Task prompt: I would like you to return all of the records exactly as they stand.

(Saved data entries)

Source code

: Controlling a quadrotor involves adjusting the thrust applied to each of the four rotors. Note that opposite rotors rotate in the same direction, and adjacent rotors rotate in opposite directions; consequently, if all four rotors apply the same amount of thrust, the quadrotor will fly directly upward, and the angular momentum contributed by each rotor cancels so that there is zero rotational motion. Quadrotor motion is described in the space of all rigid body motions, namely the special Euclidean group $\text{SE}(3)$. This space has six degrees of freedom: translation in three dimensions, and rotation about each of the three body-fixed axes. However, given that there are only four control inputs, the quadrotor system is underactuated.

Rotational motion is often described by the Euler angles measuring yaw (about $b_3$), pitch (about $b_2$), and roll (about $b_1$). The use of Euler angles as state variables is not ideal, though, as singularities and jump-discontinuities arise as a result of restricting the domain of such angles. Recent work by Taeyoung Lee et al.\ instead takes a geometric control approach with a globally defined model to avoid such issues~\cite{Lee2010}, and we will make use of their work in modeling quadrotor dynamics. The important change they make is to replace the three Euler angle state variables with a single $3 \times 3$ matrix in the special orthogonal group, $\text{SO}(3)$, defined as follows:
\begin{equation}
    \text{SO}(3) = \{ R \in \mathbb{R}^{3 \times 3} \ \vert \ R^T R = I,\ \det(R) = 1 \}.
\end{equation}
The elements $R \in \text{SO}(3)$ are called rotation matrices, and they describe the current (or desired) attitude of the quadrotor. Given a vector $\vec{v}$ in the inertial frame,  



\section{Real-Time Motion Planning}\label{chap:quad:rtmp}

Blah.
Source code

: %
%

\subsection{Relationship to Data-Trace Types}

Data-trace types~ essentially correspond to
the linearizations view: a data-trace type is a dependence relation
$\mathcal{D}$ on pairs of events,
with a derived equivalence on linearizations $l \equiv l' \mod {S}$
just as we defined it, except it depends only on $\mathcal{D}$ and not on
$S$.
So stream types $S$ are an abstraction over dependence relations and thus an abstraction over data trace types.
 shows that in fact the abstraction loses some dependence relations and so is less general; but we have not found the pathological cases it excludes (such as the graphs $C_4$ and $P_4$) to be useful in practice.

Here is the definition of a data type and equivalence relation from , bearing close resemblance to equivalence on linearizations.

Exercise result:
Source code

: Controlling a quadrotor involves adjusting the thrust applied to each of the four rotors. Note that opposite rotors rotate in the same direction, and adjacent rotors rotate in opposite directions; consequently, if all four rotors apply the same amount of thrust, the quadrotor will fly directly upward, and the angular momentum contributed by each rotor cancels so that there is zero rotational motion. Quadrotor motion is described in the space of all rigid body motions, namely the special Euclidean group $\text{SE}(3)$. This space has six degrees of freedom: translation in three dimensions, and rotation about each of the three body-fixed axes. However, given that there are only four control inputs, the quadrotor system is underactuated.

Rotational motion is often described by the Euler angles measuring yaw (about $b_3$), pitch (about $b_2$), and roll (about $b_1$). The use of Euler angles as state variables is not ideal, though, as singularities and jump-discontinuities arise as a result of restricting the domain of such angles. Recent work by Taeyoung Lee et al.\ instead takes a geometric control approach with a globally defined model to avoid such issues~\cite{Lee2010}, and we will make use of their work in modeling quadrotor dynamics. The important change they make is to replace the three Euler angle state variables with a single $3 \times 3$ matrix in the special orthogonal group, $\text{SO}(3)$, defined as follows:
\begin{equation}
    \text{SO}(3) = \{ R \in \mathbb{R}^{3 \times 3} \ \vert \ R^T R = I,\ \det(R) = 1 \}.
\end{equation}
The elements $R \in \text{SO}(3)$ are called rotation matrices, and they describe the current (or desired) attitude of the quadrotor. Given a vector $\vec{v}$ in the inertial frame,  



\section{Real-Time Motion Planning}\label{chap:quad:rtmp}

Blah.
Source code

: %
%

\subsection{Relationship to Data-Trace Types}

Data-trace types~ essentially correspond to
the linearizations view: a data-trace type is a dependence relation
$\mathcal{D}$ on pairs of events,
with a derived equivalence on linearizations $l \equiv l' \mod {S}$
just as we defined it, except it depends only on $\mathcal{D}$ and not on
$S$.
So stream types $S$ are an abstraction over dependence relations and thus an abstraction over data trace types.
 shows that in fact the abstraction loses some dependence relations and so is less general; but we have not found the pathological cases it excludes (such as the graphs $C_4$ and $P_4$) to be useful in practice.

Here is the definition of a data type and equivalence relation from , bearing close resemblance to equivalence on linearizations.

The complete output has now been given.